Prepare yourself for a spectacular month with our selection of the best events, exhibitions and things to do in London during August 2024

August in London is here and there are plenty of reasons to be excited about it. But, the main one? Notting Hill Carnival is back again, taking over the streets of west London for the bank holiday weekend.

When you’re not having a riotous time dancing to tinnitus-inducing dance hall with a pocket full of Red Stripe, there are plenty of other ways to get your fill of live music this month. All Points East, Field Day, Body Movements and Boiler Room Festival will all be pitching their tents and blasting music across various parks in London. UK Black Pride is also back this year with its ‘biggest and boldest’ event yet. 

Fill your peepers up with even more culture as big fixtures on the summer arts and theatre scene like Greenwich + Docklands International Festival come back for another year of experimental fun.

Before September hits, let’s hope there’s enough sun for a London lido swim, lazy days in the city’s parks, beer-garden pints, outdoor-cinema sessions and all the other alfresco pleasures that summer in London has to offer.

August is a month for long holidays, a time for winding down, lying around and discovering that mint Cornettos are just as delicious as you remember. But it’s also a time for making memories, so make the most of your days off with the help of this Big List of things to do in August in London 2024.

1. Dance in the W11 streets at Notting Hill Carnival

Dance in the W11 streets at Notting Hill Carnival
🎸 Music📌 Notting Hill

For a lot of Londoners, Notting Hill Carnival on the August Bank Holiday Weekend flashes by in a blaze of feathers, Red Stripe and tinnitus. To those who make it happen, it’s a year-round operation to create one of the biggest and oldest street parties in the world. This Carnival weekend, it’s expected that more than two million people will flock to west London to dance in the streets of W11. It’s free to join family day on the Sunday and the Monday which is for the hard partiers. It’s a celebration of freedom and Caribbean culture, with an iconic parade showcasing the best of mas, soca, calypso, steel bands and soundsystems. What are you waiting for?

2. Watch spectacular free outdoor theatre at GDIF festival

Watch spectacular free outdoor theatre at GDIF festival
🎸 Theatre & Performance📌 Greenwich + Docklands

You can always rely on the annual free Greenwich + Docklands International Festival of outdoor theatre and performance art spectaculars to announce itself with a proper ‘how are they going to do that?’ piece of programming. This year the festival will return with a theme of All Change, with its 17-day programme focusing on both activism and climate change. It’s already obvious that the big 2024 showstopper is likely to be Australian physical theatre company Legs on the Wall’s ‘THAW’ (Aug 24-25), an epic eight hour aerial performance staged on a two-and-a-half-tonne block of ice suspended high in the air by a crane.

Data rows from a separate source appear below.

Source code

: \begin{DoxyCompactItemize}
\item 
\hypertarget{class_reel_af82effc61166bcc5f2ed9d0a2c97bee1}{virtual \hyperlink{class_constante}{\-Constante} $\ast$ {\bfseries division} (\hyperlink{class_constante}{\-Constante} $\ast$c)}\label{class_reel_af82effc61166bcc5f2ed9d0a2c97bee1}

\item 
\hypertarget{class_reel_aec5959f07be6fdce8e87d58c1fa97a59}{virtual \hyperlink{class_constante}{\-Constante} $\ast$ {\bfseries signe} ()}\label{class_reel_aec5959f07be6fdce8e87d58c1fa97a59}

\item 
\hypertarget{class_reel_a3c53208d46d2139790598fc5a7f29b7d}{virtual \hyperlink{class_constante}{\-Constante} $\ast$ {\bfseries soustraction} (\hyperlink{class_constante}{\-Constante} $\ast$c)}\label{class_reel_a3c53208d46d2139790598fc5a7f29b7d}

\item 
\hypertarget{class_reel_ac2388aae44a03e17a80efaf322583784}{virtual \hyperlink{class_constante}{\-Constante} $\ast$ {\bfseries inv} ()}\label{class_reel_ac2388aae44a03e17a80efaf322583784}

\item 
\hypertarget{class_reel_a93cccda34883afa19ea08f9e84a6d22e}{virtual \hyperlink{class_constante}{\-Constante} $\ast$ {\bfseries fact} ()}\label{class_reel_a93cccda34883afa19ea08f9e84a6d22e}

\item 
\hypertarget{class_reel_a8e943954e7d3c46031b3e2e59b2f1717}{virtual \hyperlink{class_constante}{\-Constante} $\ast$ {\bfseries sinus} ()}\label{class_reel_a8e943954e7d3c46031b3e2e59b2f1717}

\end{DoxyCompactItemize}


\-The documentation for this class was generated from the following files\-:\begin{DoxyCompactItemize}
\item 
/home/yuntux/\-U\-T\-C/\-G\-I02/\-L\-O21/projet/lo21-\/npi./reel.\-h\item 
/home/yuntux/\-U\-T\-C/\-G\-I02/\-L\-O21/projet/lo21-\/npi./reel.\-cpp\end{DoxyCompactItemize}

3. Ditch Edinburgh for the Camden Fringe

Ditch Edinburgh for the Camden Fringe
⭐ Things to do 📌 London ⏰ Until 25 Aug 2024

Edinburgh isn’t the only place with a bursting, brilliant fringe, and indeed as the Scottish capital’s iconic event becomes ever more expensive, the once scrappy outsider Camden Fringe looks ever more like a serious alternative for the London-based. Returning for its eighteenth edition, it’s smaller than Edinburgh by a long shot, but still boasts hundreds of events all over Camden, taking in everything from the expected stand-up sets and experimental theatre to kids’ shows, dance, and even magic. Runs tend to be for a night or two rather than the entire month, and prices are bargain basement by London standards, usually less than a tenner.

4. Indulge your most base carnivorous desires at Meatopia

Indulge your most base carnivorous desires at Meatopia
⭐ Things to do 🍧 Food and drink events 📌 Wapping ⏰ 29 Aug 1 Sept 2024

If you’re a carnivore with a big appetite for BBQ, Meatopia has your name written all over it. The boozy food fest is a veritable utopia for meat lovers, with 50 chefs invited down over four days to cook up a storm. This year’s line-up includes Texas BBC specialists MELT, Ben Tish – who’ll bring a taste of Sicily to the event – and Cavita’s Adriana Cavita, who’s an old Meatopia fave.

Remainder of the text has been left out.